### Exercise instructions
An exact copy of all records is expected, minus the images.

### Task input
= = = = =
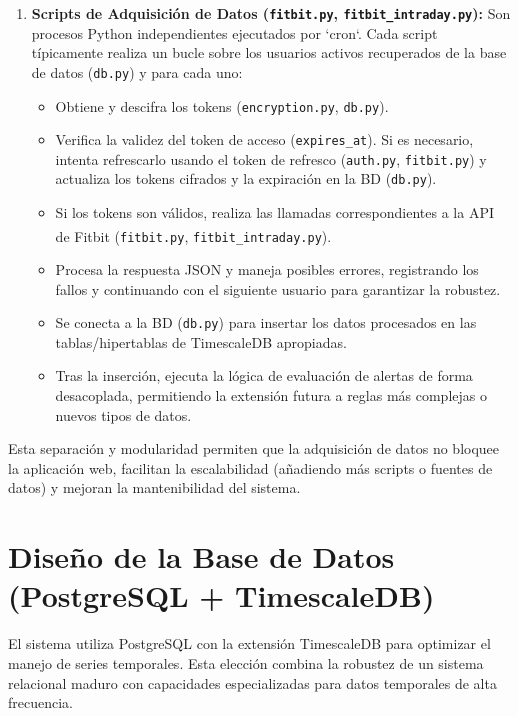 \begin{enumerate}
    \item \textbf{Scripts de Adquisición de Datos (\texttt{fitbit.py}, \texttt{fitbit\_intraday.py}):} Son procesos Python independientes ejecutados por `cron`. Cada script típicamente realiza un bucle sobre los usuarios activos recuperados de la base de datos (\texttt{db.py}) y para cada uno:
        \begin{itemize}
            \item Obtiene y descifra los tokens (\texttt{encryption.py}, \texttt{db.py}).
            \item Verifica la validez del token de acceso (\texttt{expires\_at}). Si es necesario, intenta refrescarlo usando el token de refresco (\texttt{auth.py}, \texttt{fitbit.py}) y actualiza los tokens cifrados y la expiración en la BD (\texttt{db.py}).
            \item Si los tokens son válidos, realiza las llamadas correspondientes a la API de Fitbit\textsuperscript{\textregistered} (\texttt{fitbit.py}, \texttt{fitbit\_intraday.py}).
            \item Procesa la respuesta JSON y maneja posibles errores, registrando los fallos y continuando con el siguiente usuario para garantizar la robustez.
            \item Se conecta a la BD (\texttt{db.py}) para insertar los datos procesados en las tablas/hipertablas de TimescaleDB apropiadas.
            \item Tras la inserción, ejecuta la lógica de evaluación de alertas de forma desacoplada, permitiendo la extensión futura a reglas más complejas o nuevos tipos de datos.
        \end{itemize}
\end{enumerate}
Esta separación y modularidad permiten que la adquisición de datos no bloquee la aplicación web, facilitan la escalabilidad (añadiendo más scripts o fuentes de datos) y mejoran la mantenibilidad del sistema.

\section{Diseño de la Base de Datos (PostgreSQL + TimescaleDB)}
\label{sec:diseno_bd}

El sistema utiliza PostgreSQL con la extensión TimescaleDB para optimizar el manejo de series temporales. Esta elección combina la robustez de un sistema relacional maduro con capacidades especializadas para datos temporales de alta frecuencia.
= = = = =
### Solution for this exercise
 \begin{enumerate}
    \item \textbf{Scripts de Adquisición de Datos (\texttt{fitbit.py}, \texttt{fitbit\_intraday.py}):} Son procesos Python independientes ejecutados por `cron`. Cada script típicamente realiza un bucle sobre los usuarios activos recuperados de la base de datos (\texttt{db.py}) y para cada uno:
        \begin{itemize}
            \item Obtiene y descifra los tokens (\texttt{encryption.py}, \texttt{db.py}).
            \item Verifica la validez del token de acceso (\texttt{expires\_at}). Si es necesario, intenta refrescarlo usando el token de refresco (\texttt{auth.py}, \texttt{fitbit.py}) y actualiza los tokens cifrados y la expiración en la BD (\texttt{db.py}).
            \item Si los tokens son válidos, realiza las llamadas correspondientes a la API de Fitbit\textsuperscript{\textregistered} (\texttt{fitbit.py}, \texttt{fitbit\_intraday.py}).
            \item Procesa la respuesta JSON y maneja posibles errores, registrando los fallos y continuando con el siguiente usuario para garantizar la robustez.
            \item Se conecta a la BD (\texttt{db.py}) para insertar los datos procesados en las tablas/hipertablas de TimescaleDB apropiadas.
            \item Tras la inserción, ejecuta la lógica de evaluación de alertas de forma desacoplada, permitiendo la extensión futura a reglas más complejas o nuevos tipos de datos.
        \end{itemize}
\end{enumerate}
Esta separación y modularidad permiten que la adquisición de datos no bloquee la aplicación web, facilitan la escalabilidad (añadiendo más scripts o fuentes de datos) y mejoran la mantenibilidad del sistema.

\section{Diseño de la Base de Datos (PostgreSQL + TimescaleDB)}
\label{sec:diseno_bd}

El sistema utiliza PostgreSQL con la extensión TimescaleDB para optimizar el manejo de series temporales. Esta elección combina la robustez de un sistema relacional maduro con capacidades especializadas para datos temporales de alta frecuencia.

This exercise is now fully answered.